# Getting the most out of Summon Nature's Ally



## Phasics (Sep 21, 2006)

Been looking for a bit of guide on Summon Nature's Ally at low levels

I mean at level 1 is it even worth casting ? 1 round/level , I mean its here for a grand total of 6 seconds ! then gone before it has a chance to do much of anything ?

that to me seems like the biggest downside which dosent really get much better until you've got some levels under your belt. are there any feats etc that can help with this (at lower levels)?

Also with regards to summoning multiple lower level critters i.e. 1d3 or 1d4+1. At Summon 2 and Summon 3 is it worth summoning more lower level critters to get more damage out of them for the short time there are around ? I mean with a grand total of 2 or 3 rounds at this point does anyone care about Hit Points ?

and as far as buffing summoned critters again I can't really see the point since there gone before it will make any real difference.

So just a bit of advice for lower levels ?


on a side note would it be too overpowered to increase summoning from 1 round/level to 1 min/level? or even 10 mins/level. Perhaps costing a feat or even a summoning skill which increases duration by number of ranks in the skill ?


----------



## Moon-Lancer (Sep 21, 2006)

dont use sna at level 1. use sna 2 for more wolves, then use sna 3 for dire wolf, then use sna 4 for more dire wolves. use sna 4 to summon a unicorn for healing.  sna 5 or 6 for elementals is then really cool (large air). Pick up bad guys, left 110 feet, and drop for 10d6 damage before its level 10. This is also good for carrying away bad guys who are hurting allys.


----------



## Dimensional (Sep 21, 2006)

Your right at lvl 1 SNA is difficult to use

though it can be used well to tie up an opponent for a round - block passages etc. but mostly it doesn't last long enough.

If you have ebberon Campaign setting the Ashbound feat doubles the duration of SNA spells and gives all summons a +3 Luck bonus to hit. I like the roleplaying flavour as well.

at lower levels the extra animals from a lower lvl SNA can be useful - extra flanking, extra targets that must be bypassed before the enemy can get to you that sort of thing.

mostly it's situational - sometimes you want one big hitter, sometimes you want a lot of targets to chew up an opponents defenses and tie up his mooks. 

I loves my druids SNA abilities and I usedthem from the beggining of our campaign - though we did start at lvl 3

Jeremy


----------



## Legildur (Sep 21, 2006)

Dimensional said:
			
		

> If you have ebberon Campaign setting the Ashbound feat doubles the duration of SNA spells and gives all summons a +3 Luck bonus to hit. I like the roleplaying flavour as well.

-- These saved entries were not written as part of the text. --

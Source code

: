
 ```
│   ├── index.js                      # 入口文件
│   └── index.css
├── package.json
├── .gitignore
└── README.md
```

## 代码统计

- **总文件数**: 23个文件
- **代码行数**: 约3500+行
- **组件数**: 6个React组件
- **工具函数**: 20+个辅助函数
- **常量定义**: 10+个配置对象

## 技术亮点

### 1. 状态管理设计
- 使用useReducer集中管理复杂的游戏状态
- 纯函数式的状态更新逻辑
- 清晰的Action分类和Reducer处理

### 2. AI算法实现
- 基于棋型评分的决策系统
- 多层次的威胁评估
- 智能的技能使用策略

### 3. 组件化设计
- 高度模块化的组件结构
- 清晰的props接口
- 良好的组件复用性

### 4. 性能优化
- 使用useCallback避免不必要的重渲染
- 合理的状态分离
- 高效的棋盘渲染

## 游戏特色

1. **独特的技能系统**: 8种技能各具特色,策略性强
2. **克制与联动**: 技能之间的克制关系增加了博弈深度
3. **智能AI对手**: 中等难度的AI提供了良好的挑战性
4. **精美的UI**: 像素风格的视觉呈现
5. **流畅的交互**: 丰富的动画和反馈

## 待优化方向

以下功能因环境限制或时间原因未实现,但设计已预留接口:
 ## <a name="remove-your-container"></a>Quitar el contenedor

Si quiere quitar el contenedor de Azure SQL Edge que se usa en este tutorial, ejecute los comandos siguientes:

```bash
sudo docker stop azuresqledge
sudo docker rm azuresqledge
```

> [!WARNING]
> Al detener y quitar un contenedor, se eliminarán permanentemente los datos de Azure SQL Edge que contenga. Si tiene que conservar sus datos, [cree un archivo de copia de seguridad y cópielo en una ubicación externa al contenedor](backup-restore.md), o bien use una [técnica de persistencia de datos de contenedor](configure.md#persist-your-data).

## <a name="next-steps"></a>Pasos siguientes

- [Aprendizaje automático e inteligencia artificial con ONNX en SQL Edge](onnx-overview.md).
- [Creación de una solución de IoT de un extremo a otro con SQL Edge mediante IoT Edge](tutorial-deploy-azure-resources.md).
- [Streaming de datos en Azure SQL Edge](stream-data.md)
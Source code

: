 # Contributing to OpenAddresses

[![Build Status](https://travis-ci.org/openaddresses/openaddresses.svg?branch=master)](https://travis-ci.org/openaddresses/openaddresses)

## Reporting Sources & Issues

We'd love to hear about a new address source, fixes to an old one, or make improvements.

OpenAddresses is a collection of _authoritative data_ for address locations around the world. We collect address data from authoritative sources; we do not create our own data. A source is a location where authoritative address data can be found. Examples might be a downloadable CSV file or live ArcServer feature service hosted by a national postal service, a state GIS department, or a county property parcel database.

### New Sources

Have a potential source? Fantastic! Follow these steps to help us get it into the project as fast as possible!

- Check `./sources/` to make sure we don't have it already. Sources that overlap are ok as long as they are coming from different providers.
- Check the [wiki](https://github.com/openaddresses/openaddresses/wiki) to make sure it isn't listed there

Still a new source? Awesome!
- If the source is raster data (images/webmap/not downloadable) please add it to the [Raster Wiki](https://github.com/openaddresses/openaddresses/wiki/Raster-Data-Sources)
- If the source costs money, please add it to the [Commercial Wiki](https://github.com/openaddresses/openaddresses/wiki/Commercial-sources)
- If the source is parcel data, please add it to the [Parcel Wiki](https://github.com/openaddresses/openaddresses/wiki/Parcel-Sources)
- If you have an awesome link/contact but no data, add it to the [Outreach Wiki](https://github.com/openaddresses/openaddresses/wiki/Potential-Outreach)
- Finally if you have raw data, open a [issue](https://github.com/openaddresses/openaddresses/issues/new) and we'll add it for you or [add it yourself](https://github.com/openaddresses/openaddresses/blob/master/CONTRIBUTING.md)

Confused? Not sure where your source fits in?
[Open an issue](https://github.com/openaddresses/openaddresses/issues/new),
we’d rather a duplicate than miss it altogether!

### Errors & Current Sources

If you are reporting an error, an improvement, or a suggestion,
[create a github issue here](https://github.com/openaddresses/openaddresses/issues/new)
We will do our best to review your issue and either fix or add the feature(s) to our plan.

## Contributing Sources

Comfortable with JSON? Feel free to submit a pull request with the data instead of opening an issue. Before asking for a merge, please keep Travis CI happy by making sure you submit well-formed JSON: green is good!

Is there anything about Ebberon that isn't overpowered?


----------



## Jack Simth (Sep 21, 2006)

Summon Nature's Ally II can be exceedingly useful - you see, the Dire Badger has a Burrow speed, and a note that it leaves a useable tunnel behind in anything other than particularly loose dirt.  It can't get through solid rock, but anything softer than that.  Great for getting past a castle wall, or out of a maze (not the spell), or making a defensible location to rest (pretty much only the one way in, and that with no cover or concealment, so no hiding), getting out of cheaply constructed prisons and dungeons, and occasionally getting the drop on someone (silly them, watching the door....).


----------



## irdeggman (Sep 21, 2006)

Legildur said:
			
		

> Is there anything about Ebberon that isn't overpowered?





When compared to Forgotten Realms IMO it is about the same.


----------



## brehobit (Sep 21, 2006)

Legildur said:
			
		

> Is there anything about Ebberon that isn't overpowered?



It is pretty high-power.  That said, while that feat is _really_ powerful, the RP restrictions on it (which should be enforced IMO) are pretty huge.  A hatred of Arcane magic limits party options and potentially magic item use.  I personally rule that all non-divine magic counts as arcane for this purpose.  

Ya want the power, ya gotta pay the price.

Mark


----------



## lukelightning (Sep 21, 2006)

The unicorn trick of SNA is something that needs to be fixed. Ta-da! A 4th level spell that gives you _cure light wounds_ 3/day, _cure moderate wounds_ 1/day, and _neutralize poison_ 1/day; no need to ever prepare neutralize poison!  Plus a constant _magic circle against evil_.   At least its _greater teleport_ doesn't work (it only works in the unicorn's home...wherever the heck a summoned unicorn's home is, it certainly isn't wherever the druid summoned it).


----------



## Wolfwood2 (Sep 21, 2006)

Phasics said:
			
		

> Also with regards to summoning multiple lower level critters i.e. 1d3 or 1d4+1. At Summon 2 and Summon 3 is it worth summoning more lower level critters to get more damage out of them for the short time there are around ? I mean with a grand total of 2 or 3 rounds at this point does anyone care about Hit Points ?




It's not worth it at level 1.  Around level 3 it starts getting useful.

The best creature on the Summon NA II list is hippogriffs because they get three attacks per round.  Not very powerful attacks it's true, but they add up.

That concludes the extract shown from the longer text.